Posted by: artsandcrafts | June 11, 2005 at 01:14 AM
Several additions from someone known as a "serial hobbyist."
...You can leave your project for a long time, and when you come back it's just like you left it - an old friend.
...If you have a difficult and frustrating job [mine was psychotherapist], crafts are relaxing. The materials "do what they're told" as opposed to many other things in life.
Posted by: Mickey Nardo | June 11, 2005 at 07:38 AM
I spend most of my time building software applications. This manifesto applies to all creative endeavours - engineering, software development, building trades, anything where one starts with tools and materials and applies creative thought to make something new. We are all artists at heart.
Thanks for the post.
(found this via BoingBoing, have blogged at my blog and posted at the Lotus Developer Domain over at IBM -- http://www-10.lotus.com/ldd/nd6forum.nsf/DateAllThreadedweb/b732e93d45920e148525701d0036cd5d?OpenDocument
Posted by: Doug | June 11, 2005 at 01:06 PM
yes i'd just like to add that i read this from the perspective of a musician and it rings just as true
Posted by: artsandcrafts | June 11, 2005 at 08:16 PM
Love the craft manifesto! I'd like to share some ideas on the same subject. I've put these together for a clothing swap that I host called Swap-O-Rama-Rama
http://gaiatreehouse.com/swaporamarama.htm
I've clipped a few comments that are especially relevant to the craft manifesto.
Why Swap?
TEXTILE WASTE
In the creation, production, marketing, and disposal of clothing, there exists an opportunity to improve the care of the planet and the soul of the individual. In an endless search for newness, Americans consume resources for the creation of more, regardless of the fact that we exist amongst a fantastic surplus. This is easily seen in the amount of textile waste produced in the US. It currently comprises 4.5% of residential waste created. Each American is responsible for approximately 35 pounds, totaling 8.75 billion pounds per year. Fifty percent of the textiles consumed and discarded are made from synthetic fibers that are produced from oil, which has a negative effect on the Earth.

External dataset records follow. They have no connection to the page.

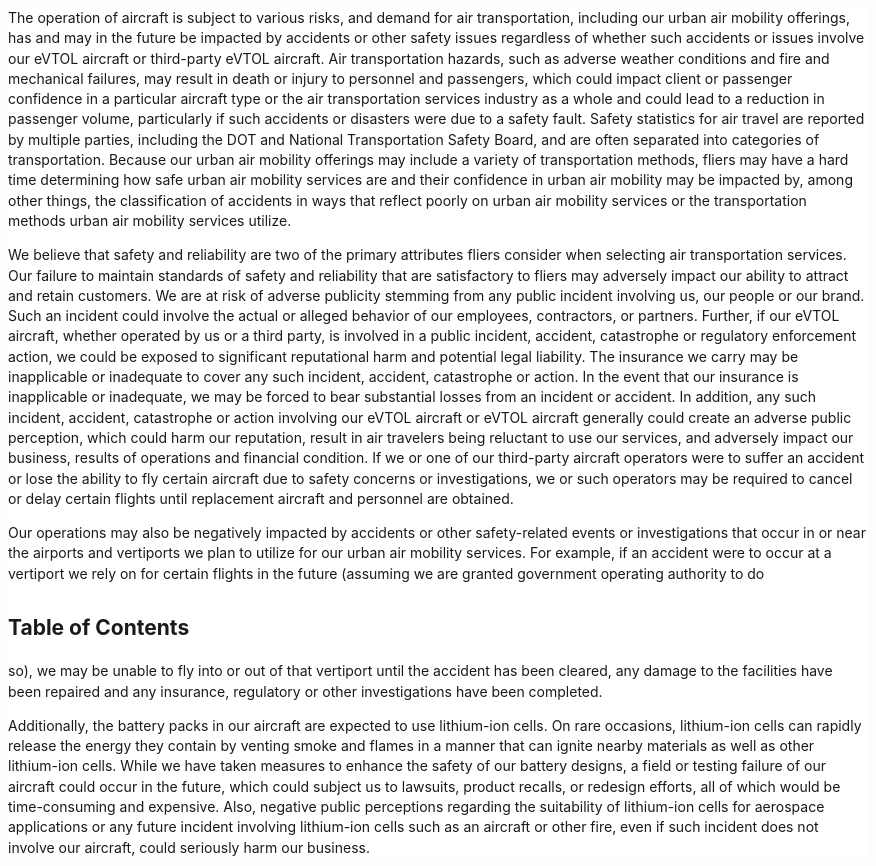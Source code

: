 The operation of aircraft is subject to various risks, and demand for air transportation, including our urban air mobility offerings, has and may in the future be impacted by accidents or other safety issues regardless of whether such accidents or issues involve our eVTOL aircraft or third-party eVTOL aircraft. Air transportation hazards, such as adverse weather conditions and fire and mechanical failures, may result in death or injury to personnel and passengers, which could impact client or passenger confidence in a particular aircraft type or the air transportation services industry as a whole and could lead to a reduction in passenger volume, particularly if such accidents or disasters were due to a safety fault. Safety statistics for air travel are reported by multiple parties, including the DOT and National Transportation Safety Board, and are often separated into categories of transportation. Because our urban air mobility offerings may include a variety of transportation methods, fliers may have a hard time determining how safe urban air mobility services are and their confidence in urban air mobility may be impacted by, among other things, the classification of accidents in ways that reflect poorly on urban air mobility services or the transportation methods urban air mobility services utilize.

We believe that safety and reliability are two of the primary attributes fliers consider when selecting air transportation services. Our failure to maintain standards of safety and reliability that are satisfactory to fliers may adversely impact our ability to attract and retain customers. We are at risk of adverse publicity stemming from any public incident involving us, our people or our brand. Such an incident could involve the actual or alleged behavior of our employees, contractors, or partners. Further, if our eVTOL aircraft, whether operated by us or a third party, is involved in a public incident, accident, catastrophe or regulatory enforcement action, we could be exposed to significant reputational harm and potential legal liability. The insurance we carry may be inapplicable or inadequate to cover any such incident, accident, catastrophe or action. In the event that our insurance is inapplicable or inadequate, we may be forced to bear substantial losses from an incident or accident. In addition, any such incident, accident, catastrophe or action involving our eVTOL aircraft or eVTOL aircraft generally could create an adverse public perception, which could harm our reputation, result in air travelers being reluctant to use our services, and adversely impact our business, results of operations and financial condition. If we or one of our third-party aircraft operators were to suffer an accident or lose the ability to fly certain aircraft due to safety concerns or investigations, we or such operators may be required to cancel or delay certain flights until replacement aircraft and personnel are obtained.

Our operations may also be negatively impacted by accidents or other safety-related events or investigations that occur in or near the airports and vertiports we plan to utilize for our urban air mobility services. For example, if an accident were to occur at a vertiport we rely on for certain flights in the future (assuming we are granted government operating authority to do

## Table of Contents

so), we may be unable to fly into or out of that vertiport until the accident has been cleared, any damage to the facilities have been repaired and any insurance, regulatory or other investigations have been completed.

Additionally, the battery packs in our aircraft are expected to use lithium-ion cells. On rare occasions, lithium-ion cells can rapidly release the energy they contain by venting smoke and flames in a manner that can ignite nearby materials as well as other lithium-ion cells. While we have taken measures to enhance the safety of our battery designs, a field or testing failure of our aircraft could occur in the future, which could subject us to lawsuits, product recalls, or redesign efforts, all of which would be time-consuming and expensive. Also, negative public perceptions regarding the suitability of lithium-ion cells for aerospace applications or any future incident involving lithium-ion cells such as an aircraft or other fire, even if such incident does not involve our aircraft, could seriously harm our business.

FASHION INDUSTRY & BRANDING
This cycle is perpetuated, in part, by the fashion industry, which encourages the purchase of new goods through a constantly changing vision of what is in style. Through advertising we are asked to view shopping as a creative endeavor, when in actuality it is only the designers who play a creative role in the process. The consumers creativity is simply in the selection. The consumer interprets styles, and this is the means to express their own uniqueness. The craft involved in the making of clothing, once viewed as a creative endeavor, is now left to the machine, which manufactures most of the clothing made today. The average person is ill-equipped for sewing, and distant from the creative process due to lack exposure and experience. After goods are purchased, consumers become advertising billboards as they tote logos and labels on all areas of the body. Branding, in its current form, creates distinct social divisions. Labels broadcast the spending power of the individual. This separates consumers into categories that reflect the size of their wallet rather than the expanse of their creativity.
DIY & Relabel
Swap-O-Rama-Rama utilizes the existing surplus of clothing to create ÒnewÒ recycled goods, at little cost, without consuming raw materials. In do-it-yourself spirit, through workshops and the collectivizing of ideas, it helps each individual break down the barrier between consumer and creator while inviting each individual to reclaim the creativity that has been lost to industry. Through hands-on experience, Swap-O-Rama-Rama invites the public to discover that the making of things is not an activity to be avoided in order to attain leisure, but rather a playful and leisurely endeavor unto itself. Finally, by re-branding clothing with self-celebratory labels, Swap-O-Rama-Rama invites us to see each other through shared creativity rather than through socio-economic status. All are invited to cover up existing branding with new self-celebratory labels that read Recycled, Modified By Me and the like. These are provided at each swap.